[Plain-text document sources]
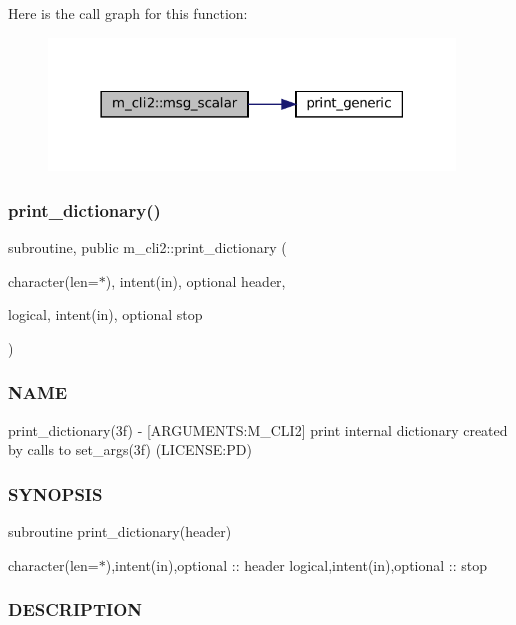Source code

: Here is the call graph for this function\+:\nopagebreak
\begin{figure}[H]
\begin{center}
\leavevmode
\includegraphics[width=306pt]{namespacem__cli2_a737dc863a63dc101338840baad1cfd17_cgraph}
\end{center}
\end{figure}
\mbox{\label{namespacem__cli2_af7dc9c4b19e394533df4a8ef42fa111b}} 
\subsubsection{\texorpdfstring{print\+\_\+dictionary()}{print\_dictionary()}}
{\footnotesize\ttfamily subroutine, public m\+\_\+cli2\+::print\+\_\+dictionary (\begin{DoxyParamCaption}\item[{character(len=$\ast$), intent(in), optional}]{header,  }\item[{logical, intent(in), optional}]{stop }\end{DoxyParamCaption})}



\subsubsection*{N\+A\+ME}

print\+\_\+dictionary(3f) -\/ \mbox{[}A\+R\+G\+U\+M\+E\+N\+TS\+:M\+\_\+\+C\+L\+I2\mbox{]} print internal dictionary created by calls to set\+\_\+args(3f) (L\+I\+C\+E\+N\+SE\+:PD) \subsubsection*{S\+Y\+N\+O\+P\+S\+IS}

subroutine print\+\_\+dictionary(header)

character(len=$\ast$),intent(in),optional \+:\+: header logical,intent(in),optional \+:\+: stop \subsubsection*{D\+E\+S\+C\+R\+I\+P\+T\+I\+ON}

ASSIGNMENT:
Please work out how many lines in the data include "logical"; write that number only.

TASK RESPONSE:
2